Brisson D, Baxamusa N, Schwartz I, Wormser GP (2011) Biodiversity of Borrelia burgdorferi Strains in Tissues of Lyme Disease Patients. PLoS ONE 6(8):
Baum E, Randall AZ, Zeller M, Barbour AG (2013) Inferring Epitopes of a Polymorphic Antigen Amidst Broadly Cross-Reactive Antibodies Using Protein
Microarrays: A Study of OspC Proteins of Borrelia burgdorferi. PLoS ONE 8(6): e67445. doi:10.1371/journal.pone.0067445
In the 1996 serology conference (I was there and along with my colleague Willy Bugrdorfer who was one of the primary presenters.
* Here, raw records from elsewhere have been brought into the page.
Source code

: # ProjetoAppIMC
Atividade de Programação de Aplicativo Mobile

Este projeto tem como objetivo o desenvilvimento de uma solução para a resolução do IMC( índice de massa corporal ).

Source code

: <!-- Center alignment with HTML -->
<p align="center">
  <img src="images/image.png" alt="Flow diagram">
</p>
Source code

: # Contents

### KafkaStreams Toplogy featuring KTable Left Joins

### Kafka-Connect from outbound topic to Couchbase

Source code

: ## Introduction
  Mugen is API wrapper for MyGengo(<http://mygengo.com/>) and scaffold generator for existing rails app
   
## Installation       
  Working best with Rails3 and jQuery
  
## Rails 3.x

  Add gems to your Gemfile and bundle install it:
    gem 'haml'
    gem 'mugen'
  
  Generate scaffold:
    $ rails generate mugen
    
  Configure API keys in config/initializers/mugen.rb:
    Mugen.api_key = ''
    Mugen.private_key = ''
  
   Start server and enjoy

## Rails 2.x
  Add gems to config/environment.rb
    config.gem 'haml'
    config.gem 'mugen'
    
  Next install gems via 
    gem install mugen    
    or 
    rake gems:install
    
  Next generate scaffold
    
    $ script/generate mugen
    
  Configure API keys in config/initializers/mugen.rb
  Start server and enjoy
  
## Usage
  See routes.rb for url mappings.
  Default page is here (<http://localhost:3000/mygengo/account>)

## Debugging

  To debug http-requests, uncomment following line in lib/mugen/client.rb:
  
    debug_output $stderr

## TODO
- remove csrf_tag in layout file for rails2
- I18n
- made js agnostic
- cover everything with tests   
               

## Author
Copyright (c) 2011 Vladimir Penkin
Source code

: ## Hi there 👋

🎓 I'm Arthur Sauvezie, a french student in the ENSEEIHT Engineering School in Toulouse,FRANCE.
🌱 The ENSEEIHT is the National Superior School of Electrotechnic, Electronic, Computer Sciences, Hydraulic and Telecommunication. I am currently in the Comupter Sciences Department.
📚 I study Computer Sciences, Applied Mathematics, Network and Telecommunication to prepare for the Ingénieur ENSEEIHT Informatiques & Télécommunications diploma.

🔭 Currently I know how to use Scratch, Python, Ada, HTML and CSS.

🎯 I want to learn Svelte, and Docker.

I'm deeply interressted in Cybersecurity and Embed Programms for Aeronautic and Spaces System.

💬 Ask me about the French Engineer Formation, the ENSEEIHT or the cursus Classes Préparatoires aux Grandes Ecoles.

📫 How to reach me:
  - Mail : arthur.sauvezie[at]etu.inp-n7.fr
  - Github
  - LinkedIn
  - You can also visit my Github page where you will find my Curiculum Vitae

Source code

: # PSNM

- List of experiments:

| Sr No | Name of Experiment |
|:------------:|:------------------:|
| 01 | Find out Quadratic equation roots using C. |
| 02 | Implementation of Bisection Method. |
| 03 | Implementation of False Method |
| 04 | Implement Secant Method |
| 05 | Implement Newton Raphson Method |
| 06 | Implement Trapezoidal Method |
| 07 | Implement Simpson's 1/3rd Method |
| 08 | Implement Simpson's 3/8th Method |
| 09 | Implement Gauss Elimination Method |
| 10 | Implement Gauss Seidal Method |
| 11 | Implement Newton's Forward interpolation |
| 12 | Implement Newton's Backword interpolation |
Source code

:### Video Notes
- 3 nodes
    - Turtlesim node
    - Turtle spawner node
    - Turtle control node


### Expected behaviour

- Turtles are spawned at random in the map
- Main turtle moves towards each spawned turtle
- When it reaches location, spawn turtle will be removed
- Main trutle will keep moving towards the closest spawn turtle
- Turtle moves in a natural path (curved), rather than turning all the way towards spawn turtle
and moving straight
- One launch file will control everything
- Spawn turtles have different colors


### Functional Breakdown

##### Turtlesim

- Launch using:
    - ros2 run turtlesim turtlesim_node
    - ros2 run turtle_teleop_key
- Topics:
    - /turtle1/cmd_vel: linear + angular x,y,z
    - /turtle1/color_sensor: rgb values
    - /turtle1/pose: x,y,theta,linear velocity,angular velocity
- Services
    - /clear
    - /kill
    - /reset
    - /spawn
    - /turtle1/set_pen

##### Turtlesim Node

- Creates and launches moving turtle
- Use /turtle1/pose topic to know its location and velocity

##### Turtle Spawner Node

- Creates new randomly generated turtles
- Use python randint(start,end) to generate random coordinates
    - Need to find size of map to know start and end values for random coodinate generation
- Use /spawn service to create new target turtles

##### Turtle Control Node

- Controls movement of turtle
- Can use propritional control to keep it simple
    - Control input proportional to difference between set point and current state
There was agreement that the use of OspA and OspB (31-and 34-kDa) bands did not significantly add to the sensitivity or the specificity of the IgG Western blot (The western blot is what Igenex does - its a technique not a specific test), as these bands may develop only late in disease and other diagnostic bands would already be present when OspA and OspB antibodies appeared.
The concern was that the elimination of these bands (OspA and OspB) from the diagnostic criteria might result in excluding some cases of Lyme disease.
WeThe conference reviewed the data for all patients who had positive ELISAs and immunoblot assays for Lyme disease from 1 September 1992 to 31 December 1993 in order to assess whether any patients considered to have Lyme disease by the previously used criteria would now be considered negative according to these new recommendations.Of the 136 patients who were evaluated for suspected Lyme disease during that time period, 50 were considered to have Lyme disease. Of these 50, 4 patients would not have met Western blot criteria for the diagnosis of Lyme disease by the new recommendations. Quite the opposite effect actually. But that is left out in "independent testing. Granted 136 patients is on the low end of what would be considered a strong statistical base
The numbers a better for the current method The recommendations by the CDC/ASTPHLD are based on data by Dressler et al., who prospectively evaluated 225 case and control subjects.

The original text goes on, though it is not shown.